Mouth Injury

Mouth injuries can be painful. They often look worse than they are. Most mouth injuries heal without treatment.

Immediately call 911 for serious mouth injuries or go straight to the emergency department of your local hospital. For minor mouth injuries, or if you are uncertain about what you should do, you can call your dentist’s office and speak to the on-call dentist to get advice.

What are mouth injuries?

Mouth injuries can happen to anyone, but are very common in children.

Damage done to the cavity of the mouth or surrounding area is considered a mouth injury. This includes:

  • Lips

  • Frenulum (flap of skin under the lips)

  • Inner cheek

  • Tongue

  • Floor and roof of mouth

  • Tonsils and throat

  • Teeth

  • Jaw

What to do after a mouth injury

Do not pull the lip out to view the injury or to see if bleeding has stopped. Pulling the lip will reopen the injury.

Falls can cause injury to the back of the mouth, which can be serious. Seek immediate medical attention if the injury is in the back of the mouth or causes severe bleeding.

Contact your provider or go to your local urgent care center or hospital emergency department if the injury will not stop bleeding, is infected, or of serious nature. Some injuries may need stitches.

Mouth injury examples

Mouth injuries include cuts, bruises, sores and fractures. These injuries are sustained usually while eating.
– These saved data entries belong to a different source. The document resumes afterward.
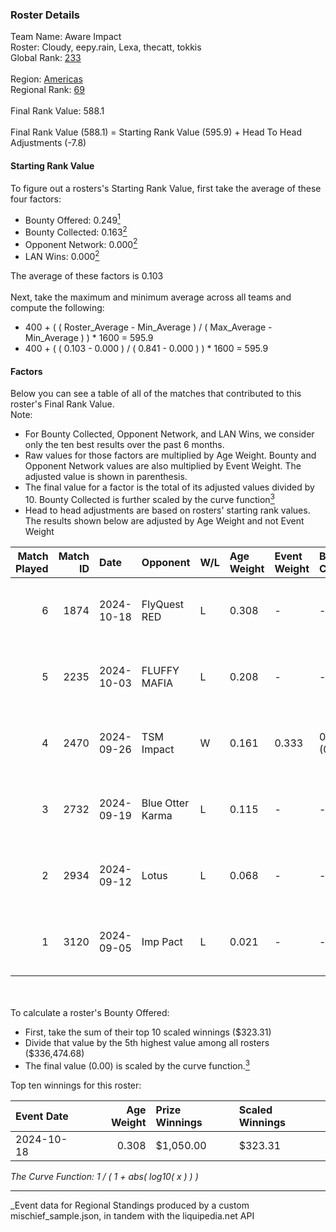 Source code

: ### Roster Details<br />
Team Name: Aware Impact<br />
Roster: Cloudy, eepy.rain, Lexa, thecatt, tokkis<br />
Global Rank: [233](../../standings_global_2025_03_01.md)<br />
<br />
Region: [Americas]( ../../standings_americas_2025_03_01.md)<br />
Regional Rank: [69]( ../../standings_americas_2025_03_01.md)<br />
<br />
Final Rank Value:  588.1<br />
<br />
Final Rank Value (588.1) = Starting Rank Value (595.9) + Head To Head Adjustments (-7.8)<br />

#### Starting Rank Value<br />
To figure out a rosters's Starting Rank Value, first take the average of these four factors:<br />
- Bounty Offered: 0.249[<sup>1</sup>](#table2)
- Bounty Collected: 0.163[<sup>2</sup>](#table1)
- Opponent Network: 0.000[<sup>2</sup>](#table1)
- LAN Wins: 0.000[<sup>2</sup>](#table1)

The average of these factors is 0.103<br />
<br />
Next, take the maximum and minimum average across all teams and compute the following:<br />
- 400 + ( ( Roster_Average - Min_Average ) / ( Max_Average - Min_Average ) ) * 1600 = 595.9
- 400 + ( ( 0.103 - 0.000 ) / ( 0.841 - 0.000 ) ) * 1600 = 595.9


#### Factors<br />
Below you can see a table of all of the matches that contributed to this roster's Final Rank Value.<br />
Note:<br />

- For Bounty Collected, Opponent Network, and LAN Wins, we consider only the ten best results over the past 6 months.
- Raw values for those factors are multiplied by Age Weight. Bounty and Opponent Network values are also multiplied by Event Weight. The adjusted value is shown in parenthesis.
- The final value for a factor is the total of its adjusted values divided by 10. Bounty Collected is further scaled by the curve function[<sup>3</sup>](#curveFunction)
- Head to head adjustments are based on rosters' starting rank values. The results shown below are adjusted by Age Weight and not Event Weight
<span id="table1"></span><br />


| Match Played | Match ID | Date       | Opponent         | W/L | Age Weight | Event Weight | Bounty Collected | Opponent Network | LAN Wins  | H2H Adj. | Roster                                   |
| -: | -: | :- | :- | :- | :- | :- | :- | :- | :- | -: | :- |
|            6 |     1874 | 2024-10-18 | FlyQuest RED     | L   | 0.308      | -            | -                | -                | -         |    -4.15 | Cloudy, eepy.rain, Lexa, thecatt, tokkis |
|            5 |     2235 | 2024-10-03 | FLUFFY MAFIA     | L   | 0.208      | -            | -                | -                | -         |    -3.08 | Cloudy, eepy.rain, Lexa, thecatt, tokkis |
|            4 |     2470 | 2024-09-26 | TSM Impact       | W   | 0.161      | 0.333        | 0.001 (0.000)    | 0.029 (0.002)    | 0 (0.000) |     2.66 | Cloudy, eepy.rain, Lexa, thecatt, tokkis |
|            3 |     2732 | 2024-09-19 | Blue Otter Karma | L   | 0.115      | -            | -                | -                | -         |    -1.80 | Cloudy, eepy.rain, Lexa, thecatt, tokkis |
|            2 |     2934 | 2024-09-12 | Lotus            | L   | 0.068      | -            | -                | -                | -         |    -1.08 | Cloudy, eepy.rain, Lexa, thecatt, tokkis |
|            1 |     3120 | 2024-09-05 | Imp Pact         | L   | 0.021      | -            | -                | -                | -         |    -0.32 | Cloudy, eepy.rain, Lexa, thecatt, tokkis |

<br />
<span id="table2"></span><br />
To calculate a roster's Bounty Offered:<br />

- First, take the sum of their top 10 scaled winnings ($323.31)
- Divide that value by the 5th highest value among all rosters ($336,474.68)
- The final value (0.00) is scaled by the curve function.[<sup>3</sup>](#curveFunction)

Top ten winnings for this roster:<br />

| Event Date | Age Weight | Prize Winnings | Scaled Winnings |
| :- | -: | :- | :- |
| 2024-10-18 |      0.308 | $1,050.00      | $323.31         |


<span id="curveFunction"></span>_The Curve Function: 1 / ( 1 + abs( log10( x ) ) )_<br />

---
_Event data for Regional Standings produced by a custom mischief_sample.json, in tandem with the liquipedia.net API<br />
Mouth injuries also be caused by falls or contact sports.

Examples of mouth injuries include:

  • Biting lips, checks and tongue

  • Burns

  • Falls

  • Falling with object in mouth

  • Cracked, broken, or lost tooth

  • Infection from piercings

  • Trauma from contact

Mouth injury symptoms

  • Bleeding
  • Pain
  • Swelling
  • Fever
  • Toothache
  • Trouble sleeping

Home treatment

Most mouth injuries heal with proper care. Minor injuries usually heal in three or four days.

  • Apply pressure to any bleeding sites for 10 minutes. Contact your doctor immediately or go to your local urgent care if the bleeding does not stop. Apply an ice cube or ice pop to the injury for 20 minutes to reduce swelling.

  • Take pain medication like ibuprofen or acetaminophen to reduce pain and swelling.

  • Eat soft foods so they do not disturb the injury. Eating salty, acidic, or citrusy food will irritate the injury. Be sure to swish warm water after eating to clean the injury.

Preventing mouth injuries

Some mouth injuries, like accidental bites, cannot be prevented. Others can be prevented easily with proper care and protection.

  • Chew food slowly and carefully.

  • Stay still while brushing teeth.

  • Have regular dental checkups.

  • Do not put anything in your mouth that should not be there.

  • Remove objects that can be tripped over.

  • Be sure to always wear protective gear like helmets and mouth guards when participating in contact sports.

Children can get mouth injuries from falling. Be sure to always keep an eye on very young children, especially while they are sitting on the couch, or on a changing station. Safety straps can help prevent injuries.